# Prompt
Leaving nothing out, set down all the data exactly.

# Saved data entries
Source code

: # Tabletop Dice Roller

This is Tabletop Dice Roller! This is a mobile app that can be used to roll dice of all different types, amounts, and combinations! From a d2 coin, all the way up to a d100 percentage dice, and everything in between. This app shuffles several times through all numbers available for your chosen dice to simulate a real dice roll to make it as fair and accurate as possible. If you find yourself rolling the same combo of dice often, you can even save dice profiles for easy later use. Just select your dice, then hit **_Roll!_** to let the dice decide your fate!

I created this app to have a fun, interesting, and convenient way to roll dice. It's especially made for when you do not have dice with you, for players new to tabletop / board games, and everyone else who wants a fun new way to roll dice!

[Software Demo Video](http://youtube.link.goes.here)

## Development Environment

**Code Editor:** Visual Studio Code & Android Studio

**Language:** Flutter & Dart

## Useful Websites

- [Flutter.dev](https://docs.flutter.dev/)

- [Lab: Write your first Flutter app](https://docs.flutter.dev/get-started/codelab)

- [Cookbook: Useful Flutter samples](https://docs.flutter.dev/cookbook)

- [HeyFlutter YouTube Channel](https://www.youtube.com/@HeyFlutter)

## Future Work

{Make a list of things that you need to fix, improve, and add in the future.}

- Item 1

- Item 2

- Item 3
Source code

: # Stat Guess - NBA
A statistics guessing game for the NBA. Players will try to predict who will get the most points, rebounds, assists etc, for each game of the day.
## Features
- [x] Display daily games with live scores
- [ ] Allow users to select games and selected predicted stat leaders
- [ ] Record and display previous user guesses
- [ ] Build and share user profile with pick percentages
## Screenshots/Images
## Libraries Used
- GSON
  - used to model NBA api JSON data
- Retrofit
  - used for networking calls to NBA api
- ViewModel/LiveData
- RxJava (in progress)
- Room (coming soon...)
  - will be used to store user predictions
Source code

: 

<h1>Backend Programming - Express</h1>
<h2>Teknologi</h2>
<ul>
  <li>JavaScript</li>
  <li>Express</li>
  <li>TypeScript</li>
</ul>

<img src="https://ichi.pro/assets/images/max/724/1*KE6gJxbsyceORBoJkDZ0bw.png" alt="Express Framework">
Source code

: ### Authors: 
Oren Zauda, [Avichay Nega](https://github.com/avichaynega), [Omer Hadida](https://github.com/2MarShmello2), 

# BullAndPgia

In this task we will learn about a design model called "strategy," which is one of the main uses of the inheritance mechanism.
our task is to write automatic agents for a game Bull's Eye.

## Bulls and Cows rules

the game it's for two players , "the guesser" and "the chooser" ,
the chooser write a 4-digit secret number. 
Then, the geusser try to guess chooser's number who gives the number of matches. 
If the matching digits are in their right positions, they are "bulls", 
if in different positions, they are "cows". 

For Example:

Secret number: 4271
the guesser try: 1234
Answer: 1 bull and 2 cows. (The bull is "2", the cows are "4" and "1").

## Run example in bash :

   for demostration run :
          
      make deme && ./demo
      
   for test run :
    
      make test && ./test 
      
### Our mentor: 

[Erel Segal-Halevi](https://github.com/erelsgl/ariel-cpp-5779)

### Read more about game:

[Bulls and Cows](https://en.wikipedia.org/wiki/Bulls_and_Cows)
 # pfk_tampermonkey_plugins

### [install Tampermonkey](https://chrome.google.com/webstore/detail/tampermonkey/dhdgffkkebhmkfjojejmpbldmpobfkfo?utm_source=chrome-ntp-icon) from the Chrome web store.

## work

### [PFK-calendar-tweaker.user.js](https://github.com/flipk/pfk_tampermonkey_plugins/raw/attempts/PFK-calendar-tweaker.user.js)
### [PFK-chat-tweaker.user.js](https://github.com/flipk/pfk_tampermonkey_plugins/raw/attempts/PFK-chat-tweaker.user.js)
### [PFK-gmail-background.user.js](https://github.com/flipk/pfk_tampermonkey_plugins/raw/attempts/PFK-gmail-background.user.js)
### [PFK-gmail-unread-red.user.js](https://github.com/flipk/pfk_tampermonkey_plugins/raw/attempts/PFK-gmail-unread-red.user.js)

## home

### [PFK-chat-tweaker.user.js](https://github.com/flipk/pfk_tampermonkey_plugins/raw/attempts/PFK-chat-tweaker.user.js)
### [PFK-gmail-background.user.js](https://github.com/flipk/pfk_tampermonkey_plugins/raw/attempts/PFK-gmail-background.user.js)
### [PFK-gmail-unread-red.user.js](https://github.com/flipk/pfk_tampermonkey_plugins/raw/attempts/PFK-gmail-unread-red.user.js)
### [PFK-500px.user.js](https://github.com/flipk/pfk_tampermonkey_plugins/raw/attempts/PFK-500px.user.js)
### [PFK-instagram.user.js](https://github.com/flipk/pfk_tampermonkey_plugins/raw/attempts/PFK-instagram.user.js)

# Result for this exercise
Source code

: # Tabletop Dice Roller

This is Tabletop Dice Roller! This is a mobile app that can be used to roll dice of all different types, amounts, and combinations! From a d2 coin, all the way up to a d100 percentage dice, and everything in between. This app shuffles several times through all numbers available for your chosen dice to simulate a real dice roll to make it as fair and accurate as possible. If you find yourself rolling the same combo of dice often, you can even save dice profiles for easy later use. Just select your dice, then hit **_Roll!_** to let the dice decide your fate!

I created this app to have a fun, interesting, and convenient way to roll dice. It's especially made for when you do not have dice with you, for players new to tabletop / board games, and everyone else who wants a fun new way to roll dice!

[Software Demo Video](http://youtube.link.goes.here)

## Development Environment

**Code Editor:** Visual Studio Code & Android Studio

**Language:** Flutter & Dart

## Useful Websites

- [Flutter.dev](https://docs.flutter.dev/)

- [Lab: Write your first Flutter app](https://docs.flutter.dev/get-started/codelab)

- [Cookbook: Useful Flutter samples](https://docs.flutter.dev/cookbook)

- [HeyFlutter YouTube Channel](https://www.youtube.com/@HeyFlutter)

## Future Work

{Make a list of things that you need to fix, improve, and add in the future.}

- Item 1

- Item 2

- Item 3
Source code

: # Stat Guess - NBA
A statistics guessing game for the NBA. Players will try to predict who will get the most points, rebounds, assists etc, for each game of the day.
## Features
- [x] Display daily games with live scores
- [ ] Allow users to select games and selected predicted stat leaders
- [ ] Record and display previous user guesses
- [ ] Build and share user profile with pick percentages
## Screenshots/Images
## Libraries Used
- GSON
  - used to model NBA api JSON data
- Retrofit
  - used for networking calls to NBA api
- ViewModel/LiveData
- RxJava (in progress)
- Room (coming soon...)
  - will be used to store user predictions
Source code

: 

<h1>Backend Programming - Express</h1>
<h2>Teknologi</h2>
<ul>
  <li>JavaScript</li>
  <li>Express</li>
  <li>TypeScript</li>
</ul>

<img src="https://ichi.pro/assets/images/max/724/1*KE6gJxbsyceORBoJkDZ0bw.png" alt="Express Framework">
Source code

: ### Authors: 
Oren Zauda, [Avichay Nega](https://github.com/avichaynega), [Omer Hadida](https://github.com/2MarShmello2), 

# BullAndPgia

In this task we will learn about a design model called "strategy," which is one of the main uses of the inheritance mechanism.
our task is to write automatic agents for a game Bull's Eye.

## Bulls and Cows rules

the game it's for two players , "the guesser" and "the chooser" ,
the chooser write a 4-digit secret number. 
Then, the geusser try to guess chooser's number who gives the number of matches. 
If the matching digits are in their right positions, they are "bulls", 
if in different positions, they are "cows". 

For Example:

Secret number: 4271
the guesser try: 1234
Answer: 1 bull and 2 cows. (The bull is "2", the cows are "4" and "1").

## Run example in bash :

   for demostration run :
          
      make deme && ./demo
      
   for test run :
    
      make test && ./test 
      
### Our mentor: 

[Erel Segal-Halevi](https://github.com/erelsgl/ariel-cpp-5779)

### Read more about game:

[Bulls and Cows](https://en.wikipedia.org/wiki/Bulls_and_Cows)
 # pfk_tampermonkey_plugins

### [install Tampermonkey](https://chrome.google.com/webstore/detail/tampermonkey/dhdgffkkebhmkfjojejmpbldmpobfkfo?utm_source=chrome-ntp-icon) from the Chrome web store.

## work

### [PFK-calendar-tweaker.user.js](https://github.com/flipk/pfk_tampermonkey_plugins/raw/attempts/PFK-calendar-tweaker.user.js)
### [PFK-chat-tweaker.user.js](https://github.com/flipk/pfk_tampermonkey_plugins/raw/attempts/PFK-chat-tweaker.user.js)
### [PFK-gmail-background.user.js](https://github.com/flipk/pfk_tampermonkey_plugins/raw/attempts/PFK-gmail-background.user.js)
### [PFK-gmail-unread-red.user.js](https://github.com/flipk/pfk_tampermonkey_plugins/raw/attempts/PFK-gmail-unread-red.user.js)

## home

### [PFK-chat-tweaker.user.js](https://github.com/flipk/pfk_tampermonkey_plugins/raw/attempts/PFK-chat-tweaker.user.js)
### [PFK-gmail-background.user.js](https://github.com/flipk/pfk_tampermonkey_plugins/raw/attempts/PFK-gmail-background.user.js)
### [PFK-gmail-unread-red.user.js](https://github.com/flipk/pfk_tampermonkey_plugins/raw/attempts/PFK-gmail-unread-red.user.js)
### [PFK-500px.user.js](https://github.com/flipk/pfk_tampermonkey_plugins/raw/attempts/PFK-500px.user.js)
### [PFK-instagram.user.js](https://github.com/flipk/pfk_tampermonkey_plugins/raw/attempts/PFK-instagram.user.js)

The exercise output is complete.